LinkedHashMap/LinkedHashSet enhancement: OrderedMap/OrderedSet

Tagir Valeev amaembo at gmail.com
Wed Apr 29 05:20:24 UTC 2020


Hello, Paul and Stuart!

Thank you for sharing your thoughts regarding my proposal. Yes, the
proposal was triggered by twitter discussion but I needed this
functionality occasionally in my daily work several times.

Sorry for mixing the goal and possible solution, so let's start again.

The goal of my proposal is to provide a way to
- Get the last element of LinkedHashSet
- Iterate through LinkedHashSet in backward order
- Iterate through LinkedHashSet starting from a given element (both
forward and backward)

Throughout this e-mail let's not discuss whether having such
functionality is useful or not. I will try to write a separate e-mail
regarding this later. Here let's discuss the possible solutions. I see
the following approaches.

1. Do not add any new interfaces, nor implement existing ones.
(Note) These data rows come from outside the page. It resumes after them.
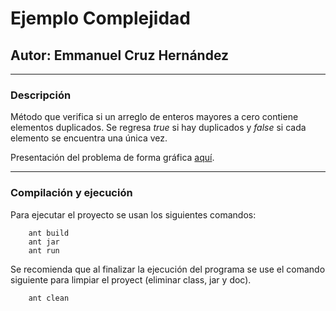 # Ejemplo Complejidad

## Autor: Emmanuel Cruz Hernández

----

### Descripción
Método que verifica si un arreglo de enteros mayores a cero contiene elementos duplicados. Se regresa _true_ si hay duplicados y _false_ si cada elemento se encuentra una única vez.

Presentación del problema de forma gráfica [aquí](https://docs.google.com/presentation/d/1brKFbDUsK5aZGQNjZDWE8ucT2AqWS0y5JI1FPN77KGA/edit?usp=sharing).

----

### Compilación y ejecución



Para ejecutar el proyecto se usan los siguientes comandos:

		ant build
		ant jar
		ant run

Se recomienda que al finalizar la ejecución del programa se use el comando siguiente para limpiar el proyect (eliminar class, jar y doc).

		ant clean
Just
add new methods to LinkedHashSet that allow having the desired
functionality.
2. Add a single method to LinkedHashSet that returns a view
implementing some existing interface and has desired functionality
(Deque looks like a good candidate).
3. Create a new interface like OrderedSet that provides necessary
methods, and implement it (my proposal)
4. Add a single method to LinkedHashSet that returns a view
implementing some new interface.
Also, we should take into account that in many cases the Set has the
corresponding Map whose keys behave like the set (in this case,
LinkedHashMap). It looks reasonable to be able to provide the same
functionality for LinkedHashMap::keySet. Also, in this particular
case, it's technically possible to provide the same functionality for
LinkedHashMap::entrySet as well.

The first approach doesn't allow us to enhance LinkedHashMap::keySet
and/or LinkedHashMap::entrySet. Paul suggests adding
LinkedHashMap::entryLinkedSet that returns LinkedHashSet. However,
LinkedHashSet is a concrete implementation that delegates to the Map
assuming that our set is technically the keys of that Map. Changing it
to be able to behave like a view for another Map entrySet would
require changing the LinkedHashSet internal structure significantly,
increasing its complexity and probably adding some overhead for the
old clients who don't need the new functionality. Also, returning a
concrete class from the method like entryLinkedSet really limits
future refactoring capabilities. It's possible to give up any visible
changes in LinkedHashMap restricting this proposal to LinkedHashSet
only. This is acceptable, though, to me, it looks incomplete. On the
other hand, such kind of solution could be enhanced later to approach
#3.

The second proposal suggests reusing an existing interface that
provides a view. It's true that I suggested asDeque() for
LinkedHashSet in Twitter. We could also provide similar methods to
LinkedHashMap, like keySetAsDeque() and/or entrySetAsDeque(). This
provides symmetrical functionality for both LinkedHashMap and
LinkedHashSet without introducing any new interfaces. Why I'm not so
enthusiastic about this proposal anymore? First, unlike Collection,
Deque doesn't specify that some operations could be optional. E.g.
Collection::add is specified to throw UnsupportedOperationException if
it's not supported, but Deque::add omits this possibility. So not
implementing certain modification methods looks like a violation of
Deque contract. Probably that's why we don't have
Collections.unmodifiableDeque(). We could wire the Deque::add method
to LinkedHashSet::add but it would behave strange because we cannot
always add the new element if it already exists. And we cannot even
return false from Deque::add because it's specified to return true.
Finally, we cannot implement Deque::add for
LinkedHashMap::keySetAsDeque view because we don't know the
corresponding value to put. We could refine the Deque spec to allow
unmodifiable or remove-only deque, but I agree with Paul that it
sounds odd.

Another point against Deque is that it doesn't contain methods to
iterate from a given element, so we should either give up this part of
proposal or add new methods to Deque, providing a default O(n)
implementation. They are less natural for generic Deque because it may
contain repeating elements, so they should be like
Deque::iteratorFromFirstOccurrence, rather than simply
Deque::iteratorFrom. All of this makes me think that Deque is a poor
choice for my proposal.

That said, adding a reversed() method to Deque providing a default
implementation sounds a good idea to me. It's independent of my
proposal and could be done separately. I can work on this if everybody
agrees that it could be a useful addition.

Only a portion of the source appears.